Venous thromboembolism (VTE) is an important complication of major orthopaedic surgery of the lower limbs. Fondaparinux, a synthetic pentasaccharide and highly selective inhibitor of activated Factor Xa, is the first in a new class of antithrombotic agents. To determine the optimal dose in Japanese patients, double-blind, placebo-controlled, dose-ranging studies of fondaparinux were conducted in patients undergoing total knee replacement (TKR) or total hip replacement (THR) surgery. Patients were randomly assigned to receive a once-daily subcutaneous injection of fondaparinux (0.75, 1.5, 2.5, or 3.0 mg) or placebo in Study 1 (TKR) and Study 2 (THR). In Study 1, the incidence of VTE was 65.3% in the placebo group and was 34.2%, 21.3%, 16.2%, and 9.5% in the groups receiving 0.75, 1.5, 2.5, and 3.0 mg fondaparinux respectively. In Study 2, the incidence of VTE was 33.8% in the placebo group and was 24.2%, 4.6%, 7.4%, and 14.4% in the 0.75, 1.5, 2.5, and 3.0 mg fondaparinux groups respectively. Dose-response effects were observed in both studies; however, no statistically significant differences in major bleeding events were found among any groups. Fondaparinux proved to be a potent anticoagulant with a favourable benefit-to-risk ratio in the prevention of VTE in these study patients.

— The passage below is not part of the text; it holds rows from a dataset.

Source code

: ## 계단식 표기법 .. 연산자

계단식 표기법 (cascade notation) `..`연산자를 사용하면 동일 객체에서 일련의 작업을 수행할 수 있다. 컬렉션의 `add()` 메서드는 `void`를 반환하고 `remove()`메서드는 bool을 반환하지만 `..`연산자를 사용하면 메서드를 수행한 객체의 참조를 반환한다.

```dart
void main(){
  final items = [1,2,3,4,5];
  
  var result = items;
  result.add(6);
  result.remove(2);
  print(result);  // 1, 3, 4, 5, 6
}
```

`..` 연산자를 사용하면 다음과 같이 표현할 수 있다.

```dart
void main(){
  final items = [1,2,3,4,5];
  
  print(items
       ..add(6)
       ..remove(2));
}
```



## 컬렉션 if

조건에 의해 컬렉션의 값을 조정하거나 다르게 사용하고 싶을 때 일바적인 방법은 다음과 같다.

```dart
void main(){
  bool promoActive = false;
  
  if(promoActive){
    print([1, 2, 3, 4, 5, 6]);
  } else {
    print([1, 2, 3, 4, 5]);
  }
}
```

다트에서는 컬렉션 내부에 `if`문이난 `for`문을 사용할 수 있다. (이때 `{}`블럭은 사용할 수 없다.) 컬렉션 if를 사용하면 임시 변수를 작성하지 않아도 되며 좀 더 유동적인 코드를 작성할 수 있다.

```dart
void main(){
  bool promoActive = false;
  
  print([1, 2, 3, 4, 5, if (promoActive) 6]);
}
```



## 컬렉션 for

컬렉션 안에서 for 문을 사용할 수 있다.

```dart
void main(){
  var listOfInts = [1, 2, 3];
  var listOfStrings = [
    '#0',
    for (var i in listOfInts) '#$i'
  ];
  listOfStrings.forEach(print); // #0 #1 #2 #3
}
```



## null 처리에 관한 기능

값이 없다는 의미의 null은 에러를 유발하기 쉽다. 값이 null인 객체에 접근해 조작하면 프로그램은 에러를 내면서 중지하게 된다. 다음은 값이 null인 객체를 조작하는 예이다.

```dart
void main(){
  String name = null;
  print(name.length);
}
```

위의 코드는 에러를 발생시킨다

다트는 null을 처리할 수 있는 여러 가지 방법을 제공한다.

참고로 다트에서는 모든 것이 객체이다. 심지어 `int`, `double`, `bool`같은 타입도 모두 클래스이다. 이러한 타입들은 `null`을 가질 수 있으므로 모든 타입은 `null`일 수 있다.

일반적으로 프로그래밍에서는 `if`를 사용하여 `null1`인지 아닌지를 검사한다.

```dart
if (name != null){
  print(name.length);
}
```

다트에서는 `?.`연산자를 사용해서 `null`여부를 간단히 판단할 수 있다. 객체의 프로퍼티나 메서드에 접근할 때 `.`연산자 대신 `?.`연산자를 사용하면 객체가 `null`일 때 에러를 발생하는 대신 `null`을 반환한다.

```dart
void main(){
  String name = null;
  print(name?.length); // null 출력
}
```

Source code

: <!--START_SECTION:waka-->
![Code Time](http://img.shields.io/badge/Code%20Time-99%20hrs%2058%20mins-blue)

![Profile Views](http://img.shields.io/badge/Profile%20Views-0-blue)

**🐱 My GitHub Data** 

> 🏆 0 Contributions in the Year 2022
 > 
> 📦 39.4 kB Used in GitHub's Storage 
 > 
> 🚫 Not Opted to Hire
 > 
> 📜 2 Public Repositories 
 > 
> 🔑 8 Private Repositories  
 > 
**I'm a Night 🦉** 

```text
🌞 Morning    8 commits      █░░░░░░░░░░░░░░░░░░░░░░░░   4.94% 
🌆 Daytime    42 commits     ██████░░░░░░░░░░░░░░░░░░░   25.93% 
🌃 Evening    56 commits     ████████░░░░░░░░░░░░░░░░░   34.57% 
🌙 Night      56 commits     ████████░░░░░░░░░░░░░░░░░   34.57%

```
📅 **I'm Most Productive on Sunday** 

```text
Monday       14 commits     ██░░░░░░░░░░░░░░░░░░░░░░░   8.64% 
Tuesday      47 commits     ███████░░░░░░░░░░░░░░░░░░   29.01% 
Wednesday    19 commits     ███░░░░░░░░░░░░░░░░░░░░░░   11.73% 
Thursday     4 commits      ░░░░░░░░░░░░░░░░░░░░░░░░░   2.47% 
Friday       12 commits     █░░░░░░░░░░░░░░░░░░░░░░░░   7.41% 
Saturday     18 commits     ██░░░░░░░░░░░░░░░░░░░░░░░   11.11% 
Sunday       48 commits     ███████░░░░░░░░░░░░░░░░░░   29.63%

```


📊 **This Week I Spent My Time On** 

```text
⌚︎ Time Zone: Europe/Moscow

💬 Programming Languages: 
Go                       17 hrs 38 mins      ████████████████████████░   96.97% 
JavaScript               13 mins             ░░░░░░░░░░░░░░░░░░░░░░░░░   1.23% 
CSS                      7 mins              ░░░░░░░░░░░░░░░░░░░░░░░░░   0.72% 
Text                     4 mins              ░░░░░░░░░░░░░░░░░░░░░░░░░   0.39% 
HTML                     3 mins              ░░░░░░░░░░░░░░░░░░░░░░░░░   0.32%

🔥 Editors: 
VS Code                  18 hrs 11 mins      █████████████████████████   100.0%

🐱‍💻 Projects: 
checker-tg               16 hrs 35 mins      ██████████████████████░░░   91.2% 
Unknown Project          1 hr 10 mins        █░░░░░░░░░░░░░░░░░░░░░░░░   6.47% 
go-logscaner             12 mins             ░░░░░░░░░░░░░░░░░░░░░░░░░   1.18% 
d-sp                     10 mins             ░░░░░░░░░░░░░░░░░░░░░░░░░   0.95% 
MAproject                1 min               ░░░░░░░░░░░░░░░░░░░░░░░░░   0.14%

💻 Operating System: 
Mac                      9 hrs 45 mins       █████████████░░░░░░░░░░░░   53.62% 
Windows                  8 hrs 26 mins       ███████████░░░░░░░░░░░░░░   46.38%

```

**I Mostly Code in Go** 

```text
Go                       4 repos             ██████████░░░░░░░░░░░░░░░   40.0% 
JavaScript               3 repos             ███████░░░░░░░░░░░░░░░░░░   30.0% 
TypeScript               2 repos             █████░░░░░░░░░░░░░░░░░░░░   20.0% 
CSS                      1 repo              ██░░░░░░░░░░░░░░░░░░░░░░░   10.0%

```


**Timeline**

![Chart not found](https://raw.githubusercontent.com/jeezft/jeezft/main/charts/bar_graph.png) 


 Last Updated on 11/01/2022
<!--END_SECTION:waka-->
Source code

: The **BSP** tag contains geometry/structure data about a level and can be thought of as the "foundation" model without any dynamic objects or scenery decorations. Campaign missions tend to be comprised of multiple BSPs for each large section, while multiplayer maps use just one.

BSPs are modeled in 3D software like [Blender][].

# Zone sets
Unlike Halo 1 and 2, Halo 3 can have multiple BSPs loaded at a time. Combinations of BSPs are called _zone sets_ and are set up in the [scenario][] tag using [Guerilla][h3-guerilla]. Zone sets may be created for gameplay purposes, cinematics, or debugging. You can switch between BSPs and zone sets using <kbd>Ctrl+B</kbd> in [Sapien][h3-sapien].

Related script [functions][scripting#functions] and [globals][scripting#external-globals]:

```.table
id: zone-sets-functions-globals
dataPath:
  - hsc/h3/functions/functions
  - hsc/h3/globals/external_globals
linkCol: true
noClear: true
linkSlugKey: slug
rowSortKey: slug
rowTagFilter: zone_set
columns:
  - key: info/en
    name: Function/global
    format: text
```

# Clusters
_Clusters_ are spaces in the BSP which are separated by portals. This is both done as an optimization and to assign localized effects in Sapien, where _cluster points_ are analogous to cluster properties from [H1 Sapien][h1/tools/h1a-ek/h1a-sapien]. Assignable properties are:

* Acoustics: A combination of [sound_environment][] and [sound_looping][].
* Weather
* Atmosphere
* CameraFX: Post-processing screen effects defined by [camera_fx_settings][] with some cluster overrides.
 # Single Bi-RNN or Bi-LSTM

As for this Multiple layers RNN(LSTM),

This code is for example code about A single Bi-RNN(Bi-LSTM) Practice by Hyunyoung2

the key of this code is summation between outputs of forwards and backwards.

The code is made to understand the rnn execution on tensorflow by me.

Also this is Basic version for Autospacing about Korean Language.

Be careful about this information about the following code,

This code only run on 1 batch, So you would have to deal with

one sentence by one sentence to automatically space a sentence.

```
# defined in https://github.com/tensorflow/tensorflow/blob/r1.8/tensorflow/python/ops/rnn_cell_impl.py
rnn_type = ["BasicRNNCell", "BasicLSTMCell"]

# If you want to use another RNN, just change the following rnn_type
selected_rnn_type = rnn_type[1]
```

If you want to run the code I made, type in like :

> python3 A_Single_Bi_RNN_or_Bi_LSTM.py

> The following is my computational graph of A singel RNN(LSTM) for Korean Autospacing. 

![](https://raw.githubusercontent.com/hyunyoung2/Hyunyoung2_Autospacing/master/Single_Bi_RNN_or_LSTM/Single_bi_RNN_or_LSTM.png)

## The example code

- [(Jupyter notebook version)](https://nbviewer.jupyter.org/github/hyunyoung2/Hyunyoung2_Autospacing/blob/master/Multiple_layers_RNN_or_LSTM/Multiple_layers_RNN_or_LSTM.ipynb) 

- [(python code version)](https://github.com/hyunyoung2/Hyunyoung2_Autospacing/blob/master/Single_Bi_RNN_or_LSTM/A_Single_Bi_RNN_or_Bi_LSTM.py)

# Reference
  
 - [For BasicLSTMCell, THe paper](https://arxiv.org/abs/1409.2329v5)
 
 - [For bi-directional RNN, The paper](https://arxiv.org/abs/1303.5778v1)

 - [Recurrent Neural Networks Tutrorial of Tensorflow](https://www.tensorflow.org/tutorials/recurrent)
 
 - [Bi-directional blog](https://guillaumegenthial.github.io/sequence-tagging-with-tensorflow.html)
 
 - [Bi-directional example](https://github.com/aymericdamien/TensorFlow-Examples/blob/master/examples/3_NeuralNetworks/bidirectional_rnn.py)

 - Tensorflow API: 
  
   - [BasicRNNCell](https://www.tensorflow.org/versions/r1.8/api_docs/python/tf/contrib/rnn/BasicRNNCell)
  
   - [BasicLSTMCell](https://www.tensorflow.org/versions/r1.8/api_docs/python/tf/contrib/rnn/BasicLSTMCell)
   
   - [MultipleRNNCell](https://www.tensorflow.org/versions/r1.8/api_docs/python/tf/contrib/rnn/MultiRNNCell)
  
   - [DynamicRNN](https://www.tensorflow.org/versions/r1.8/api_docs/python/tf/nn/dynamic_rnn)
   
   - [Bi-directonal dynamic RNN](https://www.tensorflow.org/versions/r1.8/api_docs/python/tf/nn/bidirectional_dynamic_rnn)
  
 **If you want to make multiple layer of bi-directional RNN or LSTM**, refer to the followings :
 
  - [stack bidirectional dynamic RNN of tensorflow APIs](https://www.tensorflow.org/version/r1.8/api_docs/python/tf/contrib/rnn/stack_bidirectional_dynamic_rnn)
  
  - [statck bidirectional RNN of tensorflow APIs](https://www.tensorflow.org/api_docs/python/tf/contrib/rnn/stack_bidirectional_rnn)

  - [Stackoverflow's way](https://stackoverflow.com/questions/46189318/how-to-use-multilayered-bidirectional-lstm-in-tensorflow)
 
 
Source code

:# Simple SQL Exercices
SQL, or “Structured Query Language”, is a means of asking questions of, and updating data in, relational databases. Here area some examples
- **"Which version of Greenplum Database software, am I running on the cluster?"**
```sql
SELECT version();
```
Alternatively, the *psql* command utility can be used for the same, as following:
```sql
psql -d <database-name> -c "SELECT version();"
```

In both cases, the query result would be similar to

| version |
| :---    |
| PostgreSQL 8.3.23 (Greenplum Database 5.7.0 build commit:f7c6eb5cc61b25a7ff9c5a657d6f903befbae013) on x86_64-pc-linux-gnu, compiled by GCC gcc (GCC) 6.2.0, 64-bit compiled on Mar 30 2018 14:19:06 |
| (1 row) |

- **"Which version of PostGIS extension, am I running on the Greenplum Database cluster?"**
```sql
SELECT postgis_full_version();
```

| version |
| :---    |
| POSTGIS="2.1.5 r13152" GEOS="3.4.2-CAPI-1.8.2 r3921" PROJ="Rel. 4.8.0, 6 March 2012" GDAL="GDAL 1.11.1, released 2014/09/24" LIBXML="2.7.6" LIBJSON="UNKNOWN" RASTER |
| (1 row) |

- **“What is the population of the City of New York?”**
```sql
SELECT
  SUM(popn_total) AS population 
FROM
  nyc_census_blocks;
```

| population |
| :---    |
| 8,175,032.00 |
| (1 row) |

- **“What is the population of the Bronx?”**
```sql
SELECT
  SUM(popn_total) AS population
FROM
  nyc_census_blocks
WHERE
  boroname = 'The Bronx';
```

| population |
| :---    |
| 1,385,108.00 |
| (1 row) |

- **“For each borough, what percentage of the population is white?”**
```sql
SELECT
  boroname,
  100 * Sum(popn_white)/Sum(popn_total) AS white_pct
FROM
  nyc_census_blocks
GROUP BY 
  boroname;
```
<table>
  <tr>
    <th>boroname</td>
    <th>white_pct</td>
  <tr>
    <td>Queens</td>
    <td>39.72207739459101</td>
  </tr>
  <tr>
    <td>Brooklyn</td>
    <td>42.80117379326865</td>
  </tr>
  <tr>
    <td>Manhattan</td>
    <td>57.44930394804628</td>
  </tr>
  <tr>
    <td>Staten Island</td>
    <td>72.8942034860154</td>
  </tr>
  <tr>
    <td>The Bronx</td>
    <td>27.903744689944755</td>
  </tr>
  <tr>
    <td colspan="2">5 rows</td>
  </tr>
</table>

静脉血栓栓塞症(VTE)是下肢重大骨科手术的一种重要并发症。磺达肝癸钠是一种合成的戊糖,也是活化因子Xa的高度选择性抑制剂,是新型抗血栓药物中的首个药物。为确定日本患者的最佳剂量,对接受全膝关节置换术(TKR)或全髋关节置换术(THR)的患者开展了磺达肝癸钠的双盲、安慰剂对照、剂量范围研究。在研究1(TKR)和研究2(THR)中,患者被随机分配接受每日一次皮下注射磺达肝癸钠(0.75、1.5、2.5或3.0毫克)或安慰剂。在研究1中,安慰剂组的VTE发生率为65.3%,接受0.75、1.5、2.5和3.0毫克磺达肝癸钠的组中VTE发生率分别为34.2%、21.3%、16.2%和9.5%。在研究2中,安慰剂组的VTE发生率为33.8%,0.75、1.5、2.5和3.0毫克磺达肝癸钠组中VTE发生率分别为24.2%、4.6%、7.4%和14.4%。两项研究均观察到剂量反应效应;然而,各治疗组间大出血事件无统计学显著差异。在这些研究患者中,磺达肝癸钠被证明是一种强效抗凝剂,在预防VTE方面具有良好的效益风险比。